僕の考えは、そのどうしようもない圧迫、生きづらさがそのまま創造のもとなのだという考え。やりたいことの裏に何がしかの苦しみの感受がある。人間の自由意思というなら、苦しみを逆手にとるというところにおいてあるのではないか。


たとえ感じていなくても、無自覚でも、背景にある苦の存在なく、ただニュートラルにやりたいとか本当にあるだろうか。こういう考えがあまり受けつけられないのもわかるけれど、ある程度以上の不条理な状況のなかに陥った、個というむき出しの脆弱性にとっては、多数者に流通する受けのいい理屈はもう割りがあわなくなる。

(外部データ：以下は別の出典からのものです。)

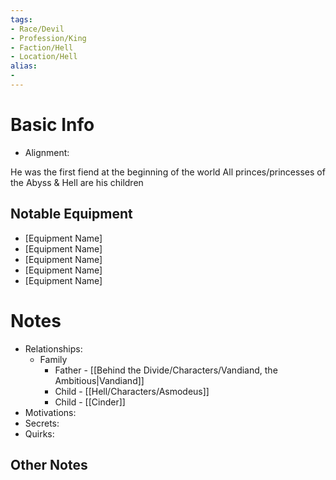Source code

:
 ```yaml
---
tags:
- Race/Devil
- Profession/King
- Faction/Hell
- Location/Hell
alias:
- 
---
```

# Basic Info
- Alignment: 

He was the first fiend at the beginning of the world
All princes/princesses of the Abyss & Hell are his children


## Notable Equipment
- [Equipment Name]
- [Equipment Name]
- [Equipment Name]
- [Equipment Name]
- [Equipment Name]

# Notes
- Relationships: 
	- Family
		- Father - [[Behind the Divide/Characters/Vandiand, the Ambitious|Vandiand]]
		- Child - [[Hell/Characters/Asmodeus]]
		- Child - [[Cinder]]
- Motivations: 
- Secrets: 
- Quirks: 

## Other Notes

たまたま通り魔に娘が命を奪われた。穴を掘って自分もはまり死んでしまった。寮の塀の外にいこうとして鉄条網で深く足を傷つけ死んでしまったとかを受けとめる理屈はもうそこらへんにはない。


そういう人たちはただ不運な例外として位置づけられ、多数者は自分たちの幸福な神話への信仰にしがみつこうとする。しかし、無自覚であってもそれがそのまま少数者への抑圧になる。少数者、「例外」の人の苦を潜在的背景とする以外に何らかの幸せが表現できるだろうか。


どのような素晴らしいことでも、諸手を挙げて讃えられることはない、と思う。犠牲なく、ただいいだけのことなどないと考える。ただいいだけののことをどんどん増やしていけばいくほど、人の尊厳、重みは軽く薄っぺらになっていくと思う。決して侵せられないもの、自己の理屈に回収されないもの、この他者性への降伏が人が人を大切にしていく原点なのだと思う。